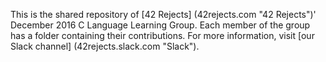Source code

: This is the shared repository of [42 Rejects] (42rejects.com "42 Rejects")' December 2016 C Language Learning Group. Each member of the group has a folder containing their contributions. For more information, visit [our Slack channel] (42rejects.slack.com "Slack").
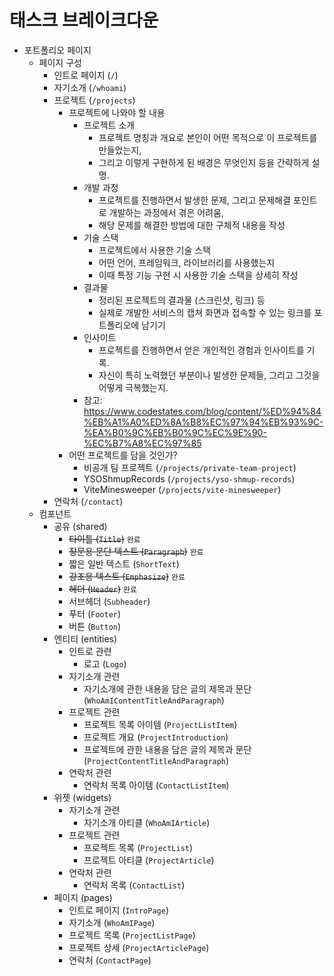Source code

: # 태스크 브레이크다운
- 포트폴리오 페이지
  - 페이지 구성
    - 인트로 페이지 (`/`)
    - 자기소개 (`/whoami`)
    - 프로젝트 (`/projects`)
      - 프로젝트에 나와야 할 내용
        - 프로젝트 소개
          - 프로젝트 명칭과 개요로 본인이 어떤 목적으로 이 프로젝트를 만들었는지,
          - 그리고 이렇게 구현하게 된 배경은 무엇인지 등을 간략하게 설명.
        - 개발 과정
          - 프로젝트를 진행하면서 발생한 문제, 그리고 문제해결 포인트로 개발하는 과정에서 겪은 어려움,
          - 해당 문제를 해결한 방법에 대한 구체적 내용을 작성
        - 기술 스택
          - 프로젝트에서 사용한 기술 스택
          - 어떤 언어, 프레임워크, 라이브러리를 사용했는지
          - 이때 특정 기능 구현 시 사용한 기술 스택을 상세히 작성
        - 결과물
          - 정리된 프로젝트의 결과물 (스크린샷, 링크) 등
          - 실제로 개발한 서비스의 캡쳐 화면과 접속할 수 있는 링크를 포트폴리오에 남기기
        - 인사이트
          - 프로젝트를 진행하면서 얻은 개인적인 경험과 인사이트를 기록.
          - 자신이 특히 노력했던 부분이나 발생한 문제들, 그리고 그것을 어떻게 극복했는지.
        - 참고: https://www.codestates.com/blog/content/%ED%94%84%EB%A1%A0%ED%8A%B8%EC%97%94%EB%93%9C-%EA%B0%9C%EB%B0%9C%EC%9E%90-%EC%B7%A8%EC%97%85
      - 어떤 프로젝트를 담을 것인가?
        - 비공개 팀 프로젝트 (`/projects/private-team-project`)
        - YSOShmupRecords (`/projects/yso-shmup-records`)
        - ViteMinesweeper (`/projects/vite-minesweeper`)
    - 연락처 (`/contact`)
  - 컴포넌트
    - 공유 (shared)
      - ~~타이틀 (`Title`)~~ `완료`
      - ~~장문용 문단 텍스트 (`Paragraph`)~~ `완료`
      - 짧은 일반 텍스트 (`ShortText`)
      - ~~강조용 텍스트 (`Emphasize`)~~ `완료`
      - ~~헤더 (`Header`)~~ `완료`
      - 서브헤더 (`Subheader`)
      - 푸터 (`Footer`)
      - 버튼 (`Button`)
    - 엔티티 (entities)
      - 인트로 관련
        - 로고 (`Logo`)
      - 자기소개 관련
        - 자기소개에 관한 내용을 담은 글의 제목과 문단 (`WhoAmIContentTitleAndParagraph`)
      - 프로젝트 관련
        - 프로젝트 목록 아이템 (`ProjectListItem`)
        - 프로젝트 개요 (`ProjectIntroduction`)
        - 프로젝트에 관한 내용을 담은 글의 제목과 문단 (`ProjectContentTitleAndParagraph`)
      - 연락처 관련
        - 연락처 목록 아이템 (`ContactListItem`)
    - 위젯 (widgets)
      - 자기소개 관련
        - 자기소개 아티클 (`WhoAmIArticle`)
      - 프로젝트 관련
        - 프로젝트 목록 (`ProjectList`)
        - 프로젝트 아티클 (`ProjectArticle`)
      - 연락처 관련
        - 연락처 목록 (`ContactList`)
    - 페이지 (pages)
      - 인트로 페이지 (`IntroPage`)
      - 자기소개 (`WhoAmIPage`)
      - 프로젝트 목록 (`ProjectListPage`)
      - 프로젝트 상세 (`ProjectArticlePage`)
      - 연락처 (`ContactPage`)
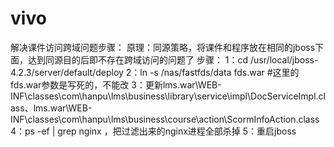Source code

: vivo
====
解决课件访问跨域问题步骤：
原理：同源策略，将课件和程序放在相同的jboss下面，达到同源目的后即不存在跨域访问的问题了
步骤：
 1：cd /usr/local/jboss-4.2.3/server/default/deploy
 2：ln -s /nas/fastfds/data fds.war #这里的fds.war参数是写死的，不能改
 3：更新lms.war\WEB-INF\classes\com\hanpu\lms\business\library\service\impl\DocServiceImpl.class、lms.war\WEB-INF\classes\com\hanpu\lms\business\course\action\ScormInfoAction.class
 4：ps -ef | grep nginx ，把过滤出来的nginx进程全部杀掉
 5：重启jboss
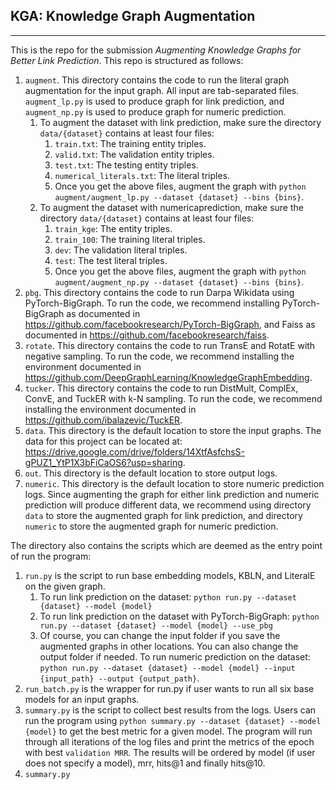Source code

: ## KGA: Knowledge Graph Augmentation

---

This is the repo for the submission *Augmenting Knowledge Graphs for Better Link Prediction*. This repo is structured as follows:
1. `augment`. This directory contains the code to run the literal graph augmentation for the input graph. All input are tab-separated files. `augment_lp.py` is used to produce graph for link prediction, and `augment_np.py` is used to produce graph for numeric prediction.
   1. To augment the dataset with link prediction, make sure the directory `data/{dataset}` contains at least four files:
      1. `train.txt`: The training entity triples.
      2. `valid.txt`: The validation entity triples.
      3. `test.txt`: The testing entity triples.
      4. `numerical_literals.txt`: The literal triples.
      5. Once you get the above files, augment the graph with `python augment/augment_lp.py --dataset {dataset} --bins {bins}`.
   2. To augment the dataset with numericaprediction, make sure the directory `data/{dataset}` contains at least four files:
      1. `train_kge`: The entity triples.
      2. `train_100`: The training literal triples.
      3. `dev`: The validation literal triples.
      4. `test`: The test literal triples.
      5. Once you get the above files, augment the graph with `python augment/augment_np.py --dataset {dataset} --bins {bins}`.
2. `pbg`. This directory contains the code to run Darpa Wikidata using PyTorch-BigGraph. To run the code, we recommend installing PyTorch-BigGraph as documented in https://github.com/facebookresearch/PyTorch-BigGraph, and Faiss as documented in https://github.com/facebookresearch/faiss.
3. `rotate`. This directory contains the code to run TransE and RotatE with negative sampling. To run the code, we recommend installing the environment documented in https://github.com/DeepGraphLearning/KnowledgeGraphEmbedding.
4. `tucker`. This directory contains the code to run DistMult, ComplEx, ConvE, and TuckER with k-N sampling. To run the code, we recommend installing the environment documented in https://github.com/ibalazevic/TuckER.
5. `data`. This directory is the default location to store the input graphs. The data for this project can be located at: https://drive.google.com/drive/folders/14XtfAsfchsS-gPUZ1_YtP1X3bFiCaOS6?usp=sharing. 
6. `out`. This directory is the default location to store output logs.
7. `numeric`. This directory is the default location to store numeric prediction logs. Since augmenting the graph for either link prediction and numeric prediction will produce different data, we recommend using directory `data` to store the augmented graph for link prediction, and directory `numeric` to store the augmented graph for numeric prediction.

The directory also contains the scripts which are deemed as the entry point of run the program:
1. `run.py` is the script to run base embedding models, KBLN, and LiteralE on the given graph. 
   1. To run link prediction on the dataset: `python run.py --dataset {dataset} --model {model}`
   2. To run link prediction on the dataset with PyTorch-BigGraph: `python run.py --dataset {dataset} --model {model} --use_pbg`
   3. Of course, you can change the input folder if you save the augmented graphs in other locations. You can also change the output folder if needed. To run numeric prediction on the dataset: `python run.py --dataset {dataset} --model {model} --input {input_path} --output {output_path}`.
2. `run_batch.py` is the wrapper for run.py if user wants to run all six base models for an input graphs.
3. `summary.py` is the script to collect best results from the logs. Users can  run the program using `python summary.py --dataset {dataset} --model {model}` to get the best metric for a given model. The program will run through all iterations of the log files and print the metrics of the epoch with best `validation MRR`. The results will be ordered by model (if user does not specify a model), mrr, hits@1 and finally hits@10.
4. `summary.py` 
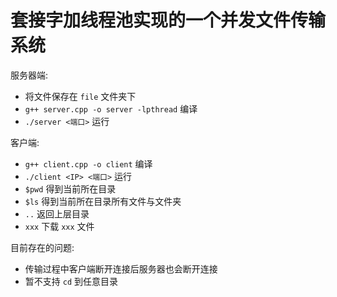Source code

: # 套接字加线程池实现的一个并发文件传输系统

服务器端:
- 将文件保存在 `file` 文件夹下
- `g++ server.cpp -o server -lpthread` 编译
- `./server <端口>` 运行

客户端:
- `g++ client.cpp -o client` 编译
- `./client <IP> <端口>` 运行
- `$pwd` 得到当前所在目录
- `$ls` 得到当前所在目录所有文件与文件夹
- `..` 返回上层目录
- `xxx` 下载 `xxx` 文件

目前存在的问题:
- 传输过程中客户端断开连接后服务器也会断开连接
- 暂不支持 `cd` 到任意目录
- - - -
#### Problem to solve:
Here the job is to output the lines from the top of the listing through the line holding "- 공유 (shared)", word for word and without pictures.

#### Response to the task:
Source code

: This is the shared repository of [42 Rejects] (42rejects.com "42 Rejects")' December 2016 C Language Learning Group. Each member of the group has a folder containing their contributions. For more information, visit [our Slack channel] (42rejects.slack.com "Slack").
Source code

: # 태스크 브레이크다운
- 포트폴리오 페이지
  - 페이지 구성
    - 인트로 페이지 (`/`)
    - 자기소개 (`/whoami`)
    - 프로젝트 (`/projects`)
      - 프로젝트에 나와야 할 내용
        - 프로젝트 소개
          - 프로젝트 명칭과 개요로 본인이 어떤 목적으로 이 프로젝트를 만들었는지,
          - 그리고 이렇게 구현하게 된 배경은 무엇인지 등을 간략하게 설명.
        - 개발 과정
          - 프로젝트를 진행하면서 발생한 문제, 그리고 문제해결 포인트로 개발하는 과정에서 겪은 어려움,
          - 해당 문제를 해결한 방법에 대한 구체적 내용을 작성
        - 기술 스택
          - 프로젝트에서 사용한 기술 스택
          - 어떤 언어, 프레임워크, 라이브러리를 사용했는지
          - 이때 특정 기능 구현 시 사용한 기술 스택을 상세히 작성
        - 결과물
          - 정리된 프로젝트의 결과물 (스크린샷, 링크) 등
          - 실제로 개발한 서비스의 캡쳐 화면과 접속할 수 있는 링크를 포트폴리오에 남기기
        - 인사이트
          - 프로젝트를 진행하면서 얻은 개인적인 경험과 인사이트를 기록.
          - 자신이 특히 노력했던 부분이나 발생한 문제들, 그리고 그것을 어떻게 극복했는지.
        - 참고: https://www.codestates.com/blog/content/%ED%94%84%EB%A1%A0%ED%8A%B8%EC%97%94%EB%93%9C-%EA%B0%9C%EB%B0%9C%EC%9E%90-%EC%B7%A8%EC%97%85
      - 어떤 프로젝트를 담을 것인가?
        - 비공개 팀 프로젝트 (`/projects/private-team-project`)
        - YSOShmupRecords (`/projects/yso-shmup-records`)
        - ViteMinesweeper (`/projects/vite-minesweeper`)
    - 연락처 (`/contact`)
  - 컴포넌트
    - 공유 (shared)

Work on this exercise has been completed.